ANNAPOLIS- Maryland legislators must soon decide if an effort to help a few families avoid protracted and emotionally draining court battles is worth passing a law eliminating the custody and visitation rights of a parent convicted of the murder of an immediate family member.
In a tearful appeal to members of the House Judiciary Committee Thursday, a Westminster couple who have spent months trying to keep their grandson from his convict mother urged committee members to approve the proposed law.
Twin bills in the House of Delegates and Senate would bar a parent convicted of the first or second-degree murder of the other parent, another one of their children or another family member living in the household from obtaining child custody or visiting their child unsupervised.
Raymond and Brenda Shipley adopted their grandson, Carter Scott Shipley, 2, after their still-pregnant daughter-in-law, Melissa Baumgardner Shipley, hired a man to kill her husband, Scott Edward Shipley, in November 2002. In January 2004, Melissa Shipley was sentenced to life without parole on a first-degree murder charge.
The Shipleys said it took them a year-and-a-half to obtain a court order that kept Carter’s maternal grandparents from taking him to visit his mother at the Maryland Correctional Institution for Women in Jessup.
“We know the time would have been shorter if there had been a law to protect this innocent little victim,” Brenda Shipley told the committee.
Versions of the proposed law have been introduced in both the House of Delegates and the Senate. The Senate passed its version of the bill Thursday in a 47-0 vote.

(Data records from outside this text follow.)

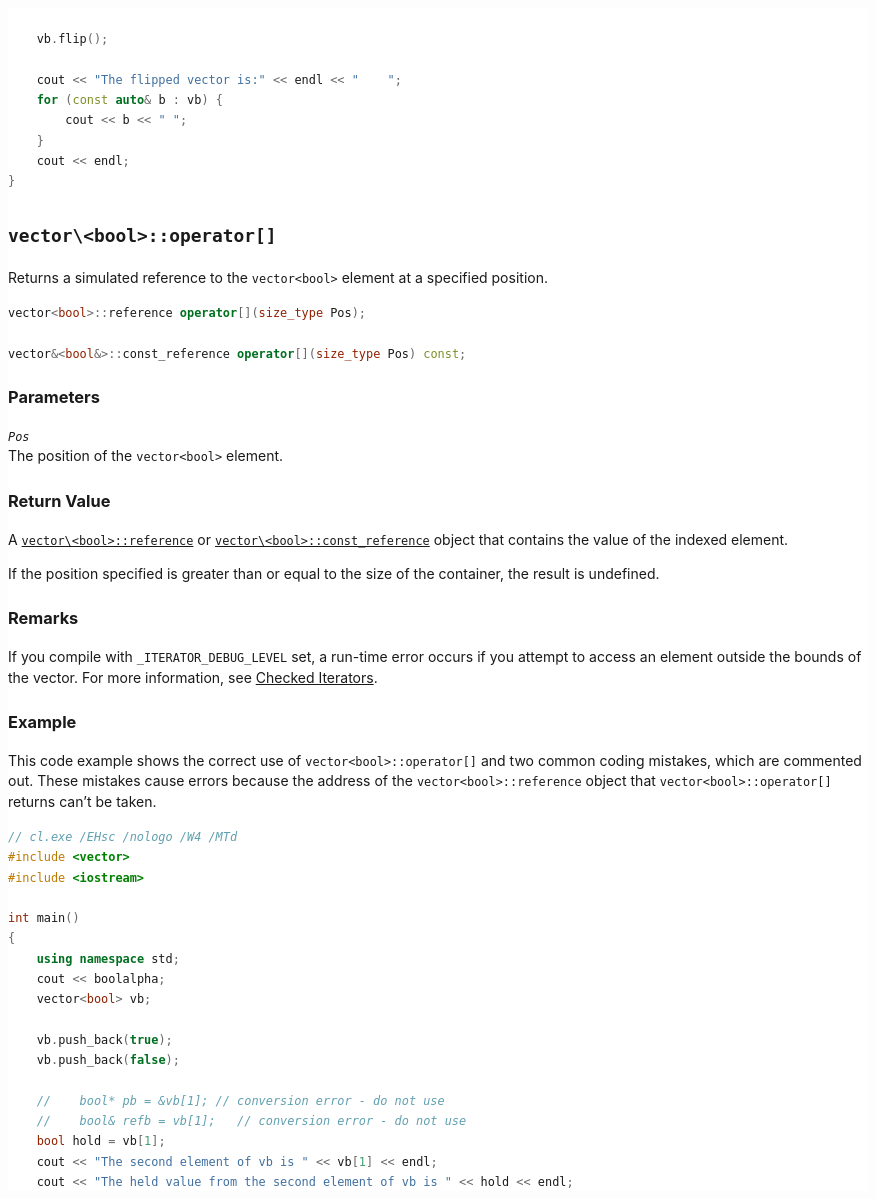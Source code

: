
 ```cpp

    vb.flip();

    cout << "The flipped vector is:" << endl << "    ";
    for (const auto& b : vb) {
        cout << b << " ";
    }
    cout << endl;
}
```

## <a name="op_at"></a> `vector\<bool>::operator[]`

Returns a simulated reference to the `vector<bool>` element at a specified position.

```cpp
vector<bool>::reference operator[](size_type Pos);

vector&<bool&>::const_reference operator[](size_type Pos) const;
```

### Parameters

*`Pos`*\
The position of the `vector<bool>` element.

### Return Value

A [`vector\<bool>::reference`](#reference_class) or [`vector\<bool>::const_reference`](#const_reference) object that contains the value of the indexed element.

If the position specified is greater than or equal to the size of the container, the result is undefined.

### Remarks

If you compile with `_ITERATOR_DEBUG_LEVEL` set, a run-time error occurs if you attempt to access an element outside the bounds of the vector.  For more information, see [Checked Iterators](../standard-library/checked-iterators.md).

### Example

This code example shows the correct use of `vector<bool>::operator[]` and two common coding mistakes, which are commented out. These mistakes cause errors because the address of the `vector<bool>::reference` object that `vector<bool>::operator[]` returns can’t be taken.

```cpp
// cl.exe /EHsc /nologo /W4 /MTd
#include <vector>
#include <iostream>

int main()
{
    using namespace std;
    cout << boolalpha;
    vector<bool> vb;

    vb.push_back(true);
    vb.push_back(false);

    //    bool* pb = &vb[1]; // conversion error - do not use
    //    bool& refb = vb[1];   // conversion error - do not use
    bool hold = vb[1];
    cout << "The second element of vb is " << vb[1] << endl;
    cout << "The held value from the second element of vb is " << hold << endl;
```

Opponents of the legislation say that the bill unnecessarily takes power out of the hands of the state’s judges when it comes to what even supporters of the bill say is a rare occurrence.
“It does not take into consideration the child’s relationship to the parent,” said Vanita Taylor, a chief attorney in the Child in Need of Assistance Division of the Maryland Office of the Public Defender. “It takes away the discretion of the court.”
She also said that there is little evidence to show that visiting an incarcerated parent is bad for a child.
Sen. Larry E. Haines, R-Carroll, who sponsored the Senate bill, said in an interview that the bill would still allow court approval of supervised visitation that, the bill says, must assure “the safety and the physiological, psychological and emotional well-being of the child.”
“It’s not an all-out mandate,” Haines said. “It still allows the court some discretion.” At the Judiciary hearing, legislators registered a few problems with the bill’s provisions, saying that it should possibly be amended to include manslaughter and that the definition of family should be limited to immediate family.